Vox Popoli: Game theory and civic nationalism - (What is Civic Nationalism?)

Tipsy explains how logic dictates that civic nationalism is intrinsically doomed to failure in any multicultural society.

Civic Nationalism is doomed to fail in a multicultural society because it represents an unstable pareto-optimal equilibrium of the game of resource optimization through democratic politics. The non-cooperative Nash equilibrium, i.e., everyone out for their own group, becomes more stable when a democratic political system is overwhelmed by disparate ethnic groups.

For those inclined to read further about the distinction between these two equilibria, here's an example of game that admits both types of equilibria. Suppose we have two players, A and B, who are playing a croquet game on a level field. Both players have a croquet mallet that can hit a ball exactly one foot in any direction and they get to hit it exactly once per round of the game. For each round, Player A is rewarded $1 for each foot the ball goes North and player B is rewarded $1 for each foot the ball goes West.

They both start the game willing to cooperate, and thus they decide to employ the Pareto-optimal solution, so they both hit the ball to the Northwest. They ball will go 2 feet Northwest and both player A and B will both get $1.41 (i.e., round(100*sqrt(2))/100).

Now, suppose in the next round, player A hits the ball to the Northwest as agreed upon, but player B decides to no longer cooperate. After player A hits the ball, player B hits it due West. Player A ends up with $0.71 and Player B gets $1.71 for the round.

Player A then gets pissed, and decides not to cooperate. So, the next round he uses a Nash strategy and hits the ball North and the still uncooperative Player B hits it West. They both end up with $1 for the round.

Note that the Pareto-optimal (cooperative) equilibrium yields the most money for both, but it is leaves each of the players vulnerable to the other cheating. The Nash-optimal (non-cooperative) equilibrium leaves both with less money, but structures the game in such a way that minimizes the consequences of the other cheating.
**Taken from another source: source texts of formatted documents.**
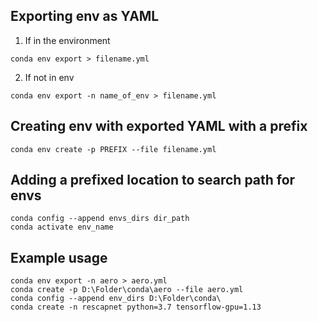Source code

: ## Exporting env as YAML
1. If in the environment
```
conda env export > filename.yml
```
2. If not in env
```
conda env export -n name_of_env > filename.yml
```

## Creating env with exported YAML with a prefix
```
conda env create -p PREFIX --file filename.yml
```

## Adding a prefixed location to search path for envs
```
conda config --append envs_dirs dir_path
conda activate env_name
```

## Example usage
``` 
conda env export -n aero > aero.yml
conda create -p D:\Folder\conda\aero --file aero.yml
conda config --append env_dirs D:\Folder\conda\
conda create -n rescapnet python=3.7 tensorflow-gpu=1.13
```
The Left has been using a Nash strategy for years, and "Conservatives" have been duped or shamed into using a Pareto strategy. The alt-Right is finally saying "Ok, you want to play that way, we will too." This pisses the Left off, because they liked the marginal advantage that cheating in a cooperative game gave them. The alt-Right doesn't care, goes full on Nash, because it understands the "game" is fundamentally non-cooperative now.

The scary thing is that the situation is even worse than he explains it. There have actually been THREE players, a Pareto player, a Nash player, and an anti-Pareto player. The anti-Pareto player has been playing to either a) hurt the Pareto player or b) help the Nash player, as he has no interest in money, but simply wants the psychic reward of achieving either (a) or (b).

What has changed is that a new Nash player has entered the field. This modeling is probably too complicated to bother with, especially since any numbers assigned would be arbitrary to the point of complete fiction, but regardless, both Tipsy's original description as well as the more complicated version suffice to demonstrate that civic nationalism could never survive once sufficient Nash players were on the field.

There is nothing cooperative about US politics now. This is both an observable reality as well as a logically dictated consequence. Civic nationalism is now every bit as discredited and thoroughly disproven as communism, and any intellectually honest man will have to admit as much. Ironically, most of those still attempting to disprove it will achieve little more than revealing that they are actually Nash players hiding under a false Pareto front.

To sum up the discussion from last night in the other thread, it is observably better for a nation to be atomic-bombed, militarily defeated, and occupied by a foreign power than for it to adopt civic nationalism and mass immigration.